A committee-of-the-whole system allows council to know what's
going on in all departments, added deRosenroll, and takes less
time to organize and fewer staff resources. On the other hand,
it means council must meet three times per month, and citizens
would no longer sit on committees of council. His recommendation
was for council to demonstrate change and innovation by
switching to the committee-of-the-whole system, having completed
two years under the committee system. That would provide future
councils with information on both systems of governance.
Councillor Randy Roppel rejected that right off the bat,
preferring the status quo (hybrid committee system).
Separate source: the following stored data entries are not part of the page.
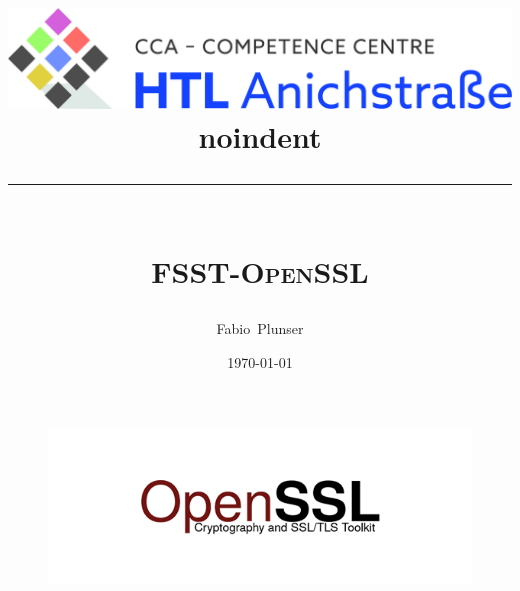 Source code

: \documentclass[12pt]{article}
\title{
  \vspace{-2cm}
  \centering
  \includegraphics[width=\linewidth]{htl-logo.jpg}\\
  noindent\rule{\linewidth}{1pt}\\
  \vspace{50px}
  \Huge\textbf{\textsc{FSST-OpenSSL}}
  \normalsize
}
\author{Fabio~Plunser}
\date{\today}
\begin{document}

\begin{titlepage}
  \maketitle
  \begin{figure}[!htb]
    \centering
    \includegraphics[scale=1]{OpenSSL.png}
    \label{UART-TitelBild}
  \end{figure}

  
\end{titlepage}


\pagebreak
\thispagestyle{empty}
\renewcommand\contentsname{Inhaltsverzeichnis}
\tableofcontents	
{}


\thispagestyle{empty}
\renewcommand\listfigurename{Abbildungsverzeichnis}
\listoffigures
\renewcommand\lstlistlistingname{Code}
\lstlistoflistings
\end{document}
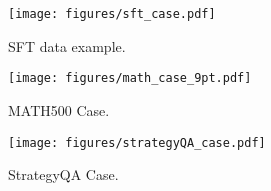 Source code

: \begin{figure*}[t]
	\centering
	\texttt{[image: figures/sft\_case.pdf]}
	\caption{SFT data example.}
	\label{fig:sft_case}
\end{figure*}

\begin{figure*}[t]
	\centering
	\texttt{[image: figures/math\_case\_9pt.pdf]}	
	\caption{MATH500 Case.}
	\label{fig:math_case}
\end{figure*}

\begin{figure*}[t]
	\centering
	\texttt{[image: figures/strategyQA\_case.pdf]}	
	\caption{StrategyQA Case.}
	\label{fig:sqa_case}
\end{figure*}
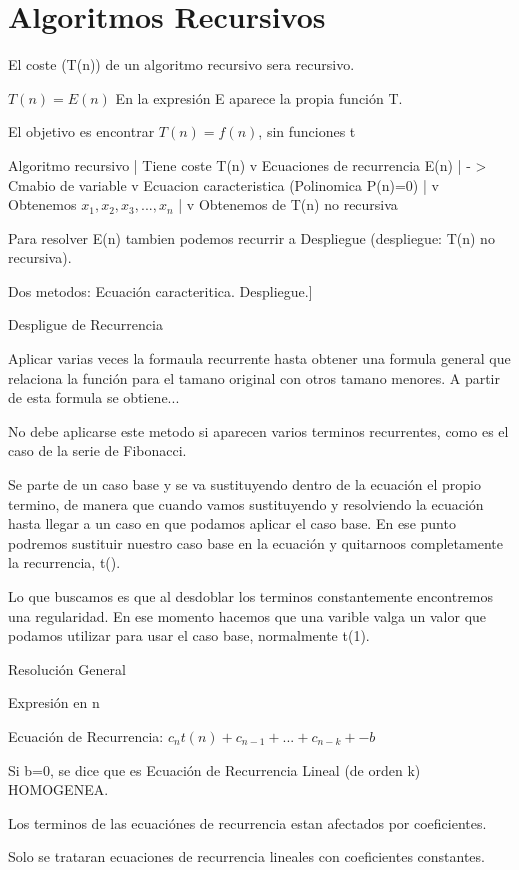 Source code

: \section{Algoritmos Recursivos}\label{sec:algoritmos-recursivos}
El coste (T(n)) de un algoritmo recursivo sera recursivo.

$T(n)= E(n)$ En la expresión E aparece la propia función T.

El objetivo es encontrar $T(n)= f(n)$, sin funciones t

Algoritmo recursivo
| Tiene coste T(n)
v
Ecuaciones de recurrencia E(n)
| - > Cmabio de variable
v
Ecuacion caracteristica (Polinomica P(n)=0)
|
v
Obtenemos $x_1, x_2, x_3, ..., x_n$
|
v
Obtenemos de T(n) no recursiva

Para resolver E(n) tambien podemos recurrir a Despliegue (despliegue: T(n) no recursiva).

Dos metodos:
  Ecuación caracteritica.
  Despliegue.]


Despligue de Recurrencia

Aplicar varias veces la formaula recurrente hasta obtener una formula general que relaciona la función para el tamano original con otros tamano menores. A partir de esta formula se obtiene...

No debe aplicarse este metodo si aparecen varios terminos recurrentes, como es el caso de la serie de Fibonacci.

Se parte de un caso base y se va sustituyendo dentro de la ecuación el propio termino, de manera que cuando vamos sustituyendo y resolviendo la ecuación hasta llegar a un caso en que podamos aplicar el caso base. En ese punto podremos sustituir nuestro caso base en la ecuación y quitarnoos completamente la recurrencia, t().

Lo que buscamos es que al desdoblar los terminos constantemente encontremos una regularidad. En ese momento hacemos que una varible valga un valor que podamos utilizar para usar el caso base, normalmente t(1).



Resolución General

Expresión en n

Ecuación de Recurrencia: $c_n t(n)+ c_{n-1}+ ... + c_{n-k} +- b$

Si b=0, se dice que es Ecuación de Recurrencia Lineal (de orden k) HOMOGENEA.

Los terminos de las ecuaciónes de recurrencia estan afectados por coeficientes.

Solo se trataran ecuaciones de recurrencia lineales con coeficientes constantes.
Councillor Kenneth Craig disagreed, saying councillors often
become too comfortable while in charge of their own little
committees. "It would be better to stop micro-managing things
and switch to the committee-of-the-whole system," he said.
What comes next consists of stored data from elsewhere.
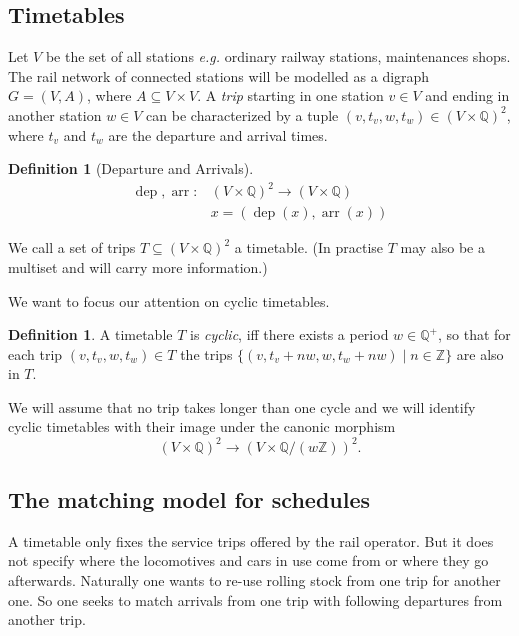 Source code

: \documentclass[a4paper]{amsart}
\theoremstyle{definition}
\newtheorem{defn}[theorem]{Definition}
\theoremstyle{remark}
\def\eg{\emph{e.g.}}
\newcommand{\rationals}{\ensuremath{\mathbb{Q}}}
\newcommand{\lr}[1]{\ensuremath{\left( #1 \right)}}
\begin{document}
\subsection{Timetables}

Let \(V\) be the set of all stations \eg{} ordinary railway stations,
maintenances shops.  The rail network of connected stations will be
modelled as a digraph \(G = (V,A)\), where \(A \subseteq V \times V\).
A \label{trip} \textit{trip} starting in one station \(v \in V\) and ending in another
station \(w \in V\) can be characterized by a tuple \((v, t_v, w, t_w)
\in \left(V \times \rationals\right)^2 \),
where \(t_v\) and \(t_w\) are the departure and arrival times.
\newcommand\dep[0]{\ensuremath{\operatorname{dep}}}
\newcommand\arr[0]{\ensuremath{\operatorname{arr}}}
\begin{defn}[Departure and Arrivals]
  \begin{align*}
    \dep, \arr \colon & \lr{V \times \rationals}^2 \to \lr{V \times \rationals} \\
    & x = \lr{\dep \lr{x}, \arr \lr{x}}
  \end{align*}
\end{defn}
We call a set of trips \(T \subseteq \left(V \times
  \rationals\right)^2\) a timetable.  (In practise \(T\) may also be a
multiset and will carry more information.)

We want to focus our attention on cyclic timetables.
\begin{defn} A timetable \(T\) is \label{cyclic} \textit{cyclic}, iff
  there exists a period \(w \in \rationals^+\), so that for each trip
  \((v, t_v, w, t_w) \in T\) the trips \(\{(v, t_v+n w, w, t_w +n w)
  \mid n \in \mathbb{Z}\}\) are also in \(T\).
\end{defn}
We will assume that no trip takes longer than one cycle and
we will identify cyclic timetables with their image under the canonic
morphism
\[\left(V \times \rationals\right)^2 \to
\left(V \times \rationals/{\left(w \mathbb{Z}\right)}\right)^2\text{.}\]

\subsection{The matching model for schedules}

A timetable only fixes the service trips offered by the rail operator.  But
it does not specify where the locomotives and cars in use come from or
where they go afterwards.  Naturally one wants to re-use rolling stock
from one trip for another one.  So one seeks to match arrivals from
one trip with following departures from another trip.
\end{document}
"I agree with Ken (Craig)," said councillor Mike Leggett. "I
have a great committee, but I hate to see those people do so
much work and then come to council only to have council say
'Nah, we'll do something different.' We as council make the
decision, so why are we wasting their time?"
23/01/2009 12:21 AM
"The vast majority of decisions are supported by
council," argued councillor Ron Hewitt. "I say we stick with the
committee system; it's the best system. Otherwise, you're firing 20
"We'd be retiring them because they are no longer needed," said
councillor Marsha Leggett.
"No, you're firing them," said Hewitt.
"In two years, they could fire all of us," said Mike Leggett.
"We should stick with the committees," said councillor Gordon Campbell.
"No, we should go with a committee-of-the-whole system," said Marsha
"I agree with Mike (Leggett)," said mayor Larry Kraemer. "Two-thirds of
this council has experience with the committee-of-the-whole system from
former councils. It allows all of council to be involved in all
decisions, and hear all the input all the time. I like that system."
Kraemer pointed out that Bruce County council operates that way and it
is very efficient. "What we have right now is not a true committee
system," he noted. "With a true committee system, usually staff presents
a report to the committee which then makes a recommendation to council.
Our system includes committee-of-the-whole as another step. And with our
system, a committee can stop something before it even reaches council."
"Could this council live with a committee system and get rid of
committee-of-the-whole?" asked Roppel. "It's a shame to scrap our system
when we're just getting settled in. Perhaps this (change) could be
considered by the next council."
Deputy mayor Laura Haight then weighed in on the failure of the current
committee system and responded to derogatory comments made earlier in
the meeting by Campbell. "If Gord (Campbell) doesn't get his way, he
pouts and pouts and pouts," she said. "The public works committee (which
she chairs) works hard and puts forward recommendations to council, but
they get rejected in two minutes. The building and planning committee
was disappointed that Gord (chairman) had not even brought forward the
recommendation from that committee."
Kraemer cautioned Haight that her comments were becoming too personal.
"My concerns with the committee system is that council is making
decisions but we don't know all the information because it was discussed
at the committee," said Haight. "We all need the same information at the
same time. With the continuation of the committee system, we will be
asking 'what did we do last month' rather than 'what should we do next
month?'. We should be forward-thinking rather than just providing
oversight of the committees. We must be able to respond to the
Council agreed that it did not want to continue with the current hybrid
committee system. However, only Kraemer, Haight and Craig were in favour
of the committee-of-the-whole system.
Subsequently, the majority of council agreed to pursue a true committee
system, with Craig and Haight opposed. Councillor Guy Anderson was
absent from the meeting.
Staff was directed to come back to council with a proposal.